Liv took the man’s hand, stunned that they were making introductions when Abe was in pain. “Thank you. Seems accidents are going around.” Liv stared from Abe to Jonah’s vehicle above. “Think between the three of us we could get Abe up to your truck? He won’t admit it, but I’ll bet he’s hurting pretty badly.”

“It’s just a little sore,” Abe countered and then grimaced.

Liv snorted. “Liar.”

“We can get him up there,” the stranger said.

“Yes, we can,” Jonah agreed. “But should we? I could drive back to town and notify the fire department. They could have an ambulance out here in no time.”

“I don’t need an ambulance to get me to town.” Abe tried to get up. The movement made him cry out and his face turn white.
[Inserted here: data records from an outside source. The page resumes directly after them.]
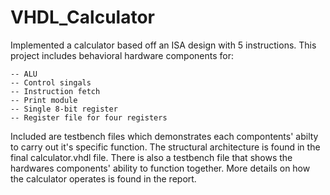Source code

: # VHDL_Calculator

Implemented a calculator based off an ISA design with 5 instructions. This project includes behavioral hardware components for:
   
    
    -- ALU
    -- Control singals
    -- Instruction fetch
    -- Print module
    -- Single 8-bit register
    -- Register file for four registers

Included are testbench files which demonstrates each compontents' abilty to carry out it's specific function. The structural architecture is found in the final calculator.vhdl file. There is also a testbench file that shows the hardwares components' ability to function together. More details on how the calculator operates is found in the report.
He sagged back against the ground.

“If you don’t want an ambulance, then you’ll have to put up with us jostling you around getting you up the hill,” the stranger said.

“Better than being paraded through Grizzly Pass in the back of an ambulance.” Abe gritted his teeth. “Everyone knows ambulances are for sick folk.”

“Or injured people,” Liv said. “And you have a major injury.”

“Probably just a bruise. Give me a minute and I’ll be up and running circles around all of you.” Abe caught Liv’s stare and sighed. “Okay, okay. I could use a hand getting up the hill.”